(Exercise): Of all the lines below, return only those starting with the line holding "- 17/05/2024 |" and going on through the line holding "## Instructions", exactly as written.

(Collected data):
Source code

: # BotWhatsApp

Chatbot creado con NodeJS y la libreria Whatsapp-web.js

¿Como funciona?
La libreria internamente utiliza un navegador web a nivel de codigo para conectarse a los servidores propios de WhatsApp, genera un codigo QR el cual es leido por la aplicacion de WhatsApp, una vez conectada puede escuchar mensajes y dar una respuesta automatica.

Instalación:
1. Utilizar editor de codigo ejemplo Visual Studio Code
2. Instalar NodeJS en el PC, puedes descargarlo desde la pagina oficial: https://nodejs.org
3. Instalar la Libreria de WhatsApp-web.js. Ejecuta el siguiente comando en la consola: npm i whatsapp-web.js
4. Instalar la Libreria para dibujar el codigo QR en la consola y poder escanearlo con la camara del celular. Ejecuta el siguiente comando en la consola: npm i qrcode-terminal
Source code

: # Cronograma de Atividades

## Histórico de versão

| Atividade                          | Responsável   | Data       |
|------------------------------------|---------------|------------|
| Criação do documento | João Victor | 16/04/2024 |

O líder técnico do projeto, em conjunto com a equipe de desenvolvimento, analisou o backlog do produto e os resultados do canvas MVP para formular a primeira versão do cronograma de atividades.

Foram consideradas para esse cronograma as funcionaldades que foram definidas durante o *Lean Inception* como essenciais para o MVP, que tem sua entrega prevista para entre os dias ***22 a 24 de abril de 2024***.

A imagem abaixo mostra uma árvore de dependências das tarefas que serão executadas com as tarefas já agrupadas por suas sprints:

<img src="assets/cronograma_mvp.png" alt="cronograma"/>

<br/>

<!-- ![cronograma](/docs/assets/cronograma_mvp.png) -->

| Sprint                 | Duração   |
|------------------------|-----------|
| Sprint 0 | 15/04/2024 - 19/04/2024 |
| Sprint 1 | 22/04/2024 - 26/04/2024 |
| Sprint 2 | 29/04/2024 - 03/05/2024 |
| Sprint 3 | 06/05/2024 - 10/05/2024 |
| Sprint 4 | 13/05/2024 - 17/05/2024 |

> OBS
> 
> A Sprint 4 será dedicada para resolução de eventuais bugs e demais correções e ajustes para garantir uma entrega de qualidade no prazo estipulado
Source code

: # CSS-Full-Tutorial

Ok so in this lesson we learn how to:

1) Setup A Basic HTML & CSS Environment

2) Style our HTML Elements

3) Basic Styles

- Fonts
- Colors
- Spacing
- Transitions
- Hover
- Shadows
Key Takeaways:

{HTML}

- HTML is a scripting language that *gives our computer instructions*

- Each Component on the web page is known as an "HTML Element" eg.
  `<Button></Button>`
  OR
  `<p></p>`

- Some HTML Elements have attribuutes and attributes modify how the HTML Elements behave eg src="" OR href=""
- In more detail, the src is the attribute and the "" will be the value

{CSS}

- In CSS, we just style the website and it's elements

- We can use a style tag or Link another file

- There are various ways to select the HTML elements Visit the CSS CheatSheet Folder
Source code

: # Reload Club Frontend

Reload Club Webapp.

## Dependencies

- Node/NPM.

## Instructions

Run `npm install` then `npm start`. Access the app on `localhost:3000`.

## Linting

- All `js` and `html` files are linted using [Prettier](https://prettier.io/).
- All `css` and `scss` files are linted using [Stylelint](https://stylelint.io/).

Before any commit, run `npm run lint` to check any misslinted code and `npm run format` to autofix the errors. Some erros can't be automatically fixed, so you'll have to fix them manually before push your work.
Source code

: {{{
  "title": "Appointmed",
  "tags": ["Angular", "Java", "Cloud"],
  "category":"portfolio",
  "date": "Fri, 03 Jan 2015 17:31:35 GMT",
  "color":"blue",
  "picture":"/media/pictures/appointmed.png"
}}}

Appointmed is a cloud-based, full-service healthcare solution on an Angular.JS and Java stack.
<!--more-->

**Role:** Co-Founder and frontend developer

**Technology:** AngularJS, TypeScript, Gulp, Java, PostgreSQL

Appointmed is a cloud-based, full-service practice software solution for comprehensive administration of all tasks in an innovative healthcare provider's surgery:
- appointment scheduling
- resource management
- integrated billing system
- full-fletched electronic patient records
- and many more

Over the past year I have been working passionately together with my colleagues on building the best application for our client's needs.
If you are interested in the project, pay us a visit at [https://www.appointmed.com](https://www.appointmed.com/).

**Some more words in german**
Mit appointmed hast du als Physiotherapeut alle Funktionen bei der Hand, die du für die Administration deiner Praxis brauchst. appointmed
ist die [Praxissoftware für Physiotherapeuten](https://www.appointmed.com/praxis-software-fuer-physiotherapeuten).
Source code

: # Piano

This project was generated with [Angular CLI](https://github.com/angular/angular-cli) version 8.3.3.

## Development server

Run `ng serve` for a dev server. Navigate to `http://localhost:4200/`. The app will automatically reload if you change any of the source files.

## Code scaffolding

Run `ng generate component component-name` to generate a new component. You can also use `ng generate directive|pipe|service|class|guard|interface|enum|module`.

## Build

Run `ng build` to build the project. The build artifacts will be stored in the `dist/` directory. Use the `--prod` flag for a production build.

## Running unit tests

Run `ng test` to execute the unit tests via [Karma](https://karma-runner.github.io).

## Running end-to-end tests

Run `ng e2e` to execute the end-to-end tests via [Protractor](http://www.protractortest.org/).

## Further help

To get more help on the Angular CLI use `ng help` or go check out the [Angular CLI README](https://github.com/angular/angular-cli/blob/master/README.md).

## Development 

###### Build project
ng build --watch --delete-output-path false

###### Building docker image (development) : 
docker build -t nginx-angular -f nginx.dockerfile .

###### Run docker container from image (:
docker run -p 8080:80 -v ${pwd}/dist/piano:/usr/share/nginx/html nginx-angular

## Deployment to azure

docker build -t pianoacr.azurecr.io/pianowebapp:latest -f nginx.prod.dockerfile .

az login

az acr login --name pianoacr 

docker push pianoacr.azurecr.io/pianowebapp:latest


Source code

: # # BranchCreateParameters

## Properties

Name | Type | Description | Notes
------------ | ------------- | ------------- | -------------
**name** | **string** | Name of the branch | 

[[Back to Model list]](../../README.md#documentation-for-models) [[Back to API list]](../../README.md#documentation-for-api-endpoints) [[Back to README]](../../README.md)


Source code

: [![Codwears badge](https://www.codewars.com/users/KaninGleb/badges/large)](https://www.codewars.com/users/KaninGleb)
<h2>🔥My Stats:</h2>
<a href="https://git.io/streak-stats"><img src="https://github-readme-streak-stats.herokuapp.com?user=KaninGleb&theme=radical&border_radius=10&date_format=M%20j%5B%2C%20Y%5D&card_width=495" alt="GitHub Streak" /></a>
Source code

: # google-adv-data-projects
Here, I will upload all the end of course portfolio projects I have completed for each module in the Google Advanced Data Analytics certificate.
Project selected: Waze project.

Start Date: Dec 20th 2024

(Solution to the problem):
| Sprint 4 | 13/05/2024 - 17/05/2024 |

> OBS
> 
> A Sprint 4 será dedicada para resolução de eventuais bugs e demais correções e ajustes para garantir uma entrega de qualidade no prazo estipulado
Source code

: # CSS-Full-Tutorial

Ok so in this lesson we learn how to:

1) Setup A Basic HTML & CSS Environment

2) Style our HTML Elements

3) Basic Styles

- Fonts
- Colors
- Spacing
- Transitions
- Hover
- Shadows
Key Takeaways:

{HTML}

- HTML is a scripting language that *gives our computer instructions*

- Each Component on the web page is known as an "HTML Element" eg.
  `<Button></Button>`
  OR
  `<p></p>`

- Some HTML Elements have attribuutes and attributes modify how the HTML Elements behave eg src="" OR href=""
- In more detail, the src is the attribute and the "" will be the value

{CSS}

- In CSS, we just style the website and it's elements

- We can use a style tag or Link another file

- There are various ways to select the HTML elements Visit the CSS CheatSheet Folder
Source code

: # Reload Club Frontend

Reload Club Webapp.

## Dependencies

- Node/NPM.

## Instructions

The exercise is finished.